Businesses under the threshold will have to comply with mandatory labelling requirements from 2026 to inform consumers about the recyclability of their packaging, Ecoveritas adds.
Standardising a sustainable solution
“We have a significant global issue with packaging waste and pollution,” Andrew McCaffery, Global EPR Director of Ecoveritas, said. In the case of plastic packaging, for example, only 14% is collected for recycling globally, the environmental data specialist says. Simultaneously, a third ends up in the environment and more than half is landfilled or incinerated.
“Despite a backdrop of uncertainty, the packaging industry has continued to innovate, create and try things that could impact the future,” says McCaffery. As brands and retailers pursue sustainability targets, the industry has turned to packaging specialists.

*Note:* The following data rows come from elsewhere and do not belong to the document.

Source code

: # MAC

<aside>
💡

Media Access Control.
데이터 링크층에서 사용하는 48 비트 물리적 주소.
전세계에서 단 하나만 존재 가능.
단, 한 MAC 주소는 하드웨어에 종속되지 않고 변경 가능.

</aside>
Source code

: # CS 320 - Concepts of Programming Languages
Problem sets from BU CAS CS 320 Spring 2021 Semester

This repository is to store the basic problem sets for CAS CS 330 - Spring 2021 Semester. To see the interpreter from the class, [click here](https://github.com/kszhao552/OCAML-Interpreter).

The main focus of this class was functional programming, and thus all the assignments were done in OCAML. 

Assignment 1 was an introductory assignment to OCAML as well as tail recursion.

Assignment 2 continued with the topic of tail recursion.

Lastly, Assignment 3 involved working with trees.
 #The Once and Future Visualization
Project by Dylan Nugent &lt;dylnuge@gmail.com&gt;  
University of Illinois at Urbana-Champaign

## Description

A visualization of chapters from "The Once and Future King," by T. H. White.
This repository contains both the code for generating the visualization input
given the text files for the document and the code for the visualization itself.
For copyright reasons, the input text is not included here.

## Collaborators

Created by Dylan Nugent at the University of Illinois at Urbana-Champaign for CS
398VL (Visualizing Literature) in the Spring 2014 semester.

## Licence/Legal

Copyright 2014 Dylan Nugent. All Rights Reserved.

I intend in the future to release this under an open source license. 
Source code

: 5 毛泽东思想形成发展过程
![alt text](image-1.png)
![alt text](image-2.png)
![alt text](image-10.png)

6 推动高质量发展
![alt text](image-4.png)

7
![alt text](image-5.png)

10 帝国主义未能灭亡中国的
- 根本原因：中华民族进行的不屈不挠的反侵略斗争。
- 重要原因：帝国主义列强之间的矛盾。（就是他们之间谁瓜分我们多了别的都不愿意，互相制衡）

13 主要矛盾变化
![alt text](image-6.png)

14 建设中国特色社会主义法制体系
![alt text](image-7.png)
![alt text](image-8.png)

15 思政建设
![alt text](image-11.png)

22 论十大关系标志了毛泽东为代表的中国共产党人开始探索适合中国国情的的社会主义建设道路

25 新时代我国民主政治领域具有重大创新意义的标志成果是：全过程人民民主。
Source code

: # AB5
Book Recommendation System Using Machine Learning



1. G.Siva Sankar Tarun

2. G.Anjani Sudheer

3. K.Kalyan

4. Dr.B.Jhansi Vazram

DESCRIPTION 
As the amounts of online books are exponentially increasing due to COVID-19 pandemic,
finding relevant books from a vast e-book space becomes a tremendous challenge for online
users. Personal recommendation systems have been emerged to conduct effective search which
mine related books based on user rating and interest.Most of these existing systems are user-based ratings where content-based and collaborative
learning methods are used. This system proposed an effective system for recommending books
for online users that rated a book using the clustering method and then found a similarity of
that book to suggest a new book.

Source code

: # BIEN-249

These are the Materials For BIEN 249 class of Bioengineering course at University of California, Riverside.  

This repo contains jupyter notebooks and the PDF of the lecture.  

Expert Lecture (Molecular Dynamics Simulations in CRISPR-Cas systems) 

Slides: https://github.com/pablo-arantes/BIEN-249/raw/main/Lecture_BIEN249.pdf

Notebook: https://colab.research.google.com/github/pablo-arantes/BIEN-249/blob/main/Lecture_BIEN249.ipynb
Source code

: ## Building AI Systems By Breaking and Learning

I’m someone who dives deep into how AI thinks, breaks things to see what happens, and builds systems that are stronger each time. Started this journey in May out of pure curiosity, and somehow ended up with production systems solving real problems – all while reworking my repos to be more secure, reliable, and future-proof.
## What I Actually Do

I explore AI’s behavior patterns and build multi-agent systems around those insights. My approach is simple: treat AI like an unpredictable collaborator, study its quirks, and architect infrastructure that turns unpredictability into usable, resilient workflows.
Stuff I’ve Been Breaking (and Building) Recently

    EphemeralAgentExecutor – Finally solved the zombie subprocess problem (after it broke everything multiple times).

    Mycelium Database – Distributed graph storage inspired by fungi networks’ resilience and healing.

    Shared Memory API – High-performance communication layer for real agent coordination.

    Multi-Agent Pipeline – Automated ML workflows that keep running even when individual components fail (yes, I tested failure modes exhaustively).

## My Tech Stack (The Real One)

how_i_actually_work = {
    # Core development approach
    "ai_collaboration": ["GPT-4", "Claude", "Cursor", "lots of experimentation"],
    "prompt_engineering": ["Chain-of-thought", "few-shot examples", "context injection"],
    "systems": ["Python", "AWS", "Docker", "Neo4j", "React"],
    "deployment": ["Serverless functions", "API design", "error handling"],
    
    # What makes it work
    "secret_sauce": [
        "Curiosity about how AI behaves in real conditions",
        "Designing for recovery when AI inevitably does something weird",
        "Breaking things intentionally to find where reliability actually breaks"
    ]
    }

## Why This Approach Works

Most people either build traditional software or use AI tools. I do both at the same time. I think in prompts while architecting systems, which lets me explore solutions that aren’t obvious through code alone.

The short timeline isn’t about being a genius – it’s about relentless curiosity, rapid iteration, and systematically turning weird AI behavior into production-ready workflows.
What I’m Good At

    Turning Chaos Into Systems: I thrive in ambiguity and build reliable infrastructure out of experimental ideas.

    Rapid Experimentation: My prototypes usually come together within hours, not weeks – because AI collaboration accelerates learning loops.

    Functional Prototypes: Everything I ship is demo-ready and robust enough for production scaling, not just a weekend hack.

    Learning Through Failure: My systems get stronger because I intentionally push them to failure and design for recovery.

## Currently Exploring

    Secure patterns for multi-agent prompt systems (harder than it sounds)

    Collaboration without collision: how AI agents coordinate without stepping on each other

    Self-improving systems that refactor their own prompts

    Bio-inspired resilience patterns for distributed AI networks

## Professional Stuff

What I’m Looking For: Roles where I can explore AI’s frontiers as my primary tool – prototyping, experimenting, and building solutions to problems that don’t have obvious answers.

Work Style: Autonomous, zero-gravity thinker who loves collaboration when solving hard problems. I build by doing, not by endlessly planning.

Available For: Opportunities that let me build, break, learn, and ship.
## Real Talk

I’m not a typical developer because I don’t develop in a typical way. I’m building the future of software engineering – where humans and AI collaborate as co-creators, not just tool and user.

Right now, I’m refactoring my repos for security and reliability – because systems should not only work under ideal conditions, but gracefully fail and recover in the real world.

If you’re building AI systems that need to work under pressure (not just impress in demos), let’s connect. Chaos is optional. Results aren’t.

“Businesses can now understand how to plan and what regulations will dictate packaging design.” Companies and brands are looking to align with the principles of a circular economy to reduce the negative impact of their packaging and, in turn, respond to consumer, regulatory and internal pressures.
However, balancing commercial decisions related to sustainability with sensitivities such as unit costs, reputational risk, product availability, customer demand and product protection can become complex. “One of the most striking developments is how aggressively companies are moving to translate sustainable packaging goals into robust baselines and specific tactics to realise more sustainable packaging from ideation to commercialisation. We will need policies to fix this broken system.”
© AdobeStock/yalcinsonat
EPR is designed to repair the untenable packaging industry today. EPR works to shift the economic burden of plastic’s negative externalities to manufacturers, requiring them to pay or take responsibility for their products and packaging end-of-life.
“While major companies continue to make bold and binding commitments, it is the little bakery on the corner to the small manufacturer that needs support with compliance,” says McCaffery.
Impact of EPR in 2023: Tackling plastic pollution and waste
A much higher awareness of the problem is coupled with an increasing number of countries putting the waste agenda within a broader context to achieve a circular economy approach. “There is a new breath of momentum at several levels,” says McCaffery.
2023 is expected to be a busy year for environmental policymakers and distributors of packaging. “We will need policies to fix this broken system. New EPR legislation should include provisions that prioritise building out reuse systems and infrastructure,” McCaffery details.
To date, there has been increased recycling where EPR systems are already in place but no actual reduction in the generation of packaging waste. In the post-EPR implementation era, new developments, and data-driven insights to tackle plastic pollution and waste are urging manufacturers to explore key solutions.
“Most packaging producers impacted by the new packaging regulations are, at best, confused and, at worst, completely oblivious to what’s coming their way.”
While it is up to the sector to communicate, it calls for the necessary tools to help businesses navigate this significant change transition. “The whole process has been plagued by uncertainty, and what we see at ground level is overwhelmed producers realising just how much time and resources will be needed to scale up their data management process to comply with the new regulation requirements.”
Outlining how the new regulation will work in practice for UK businesses that need to comply with this new legal requirement “must become our priority. We must now move beyond discussing its merits and instead help businesses unpick the intricacies in already challenging times.”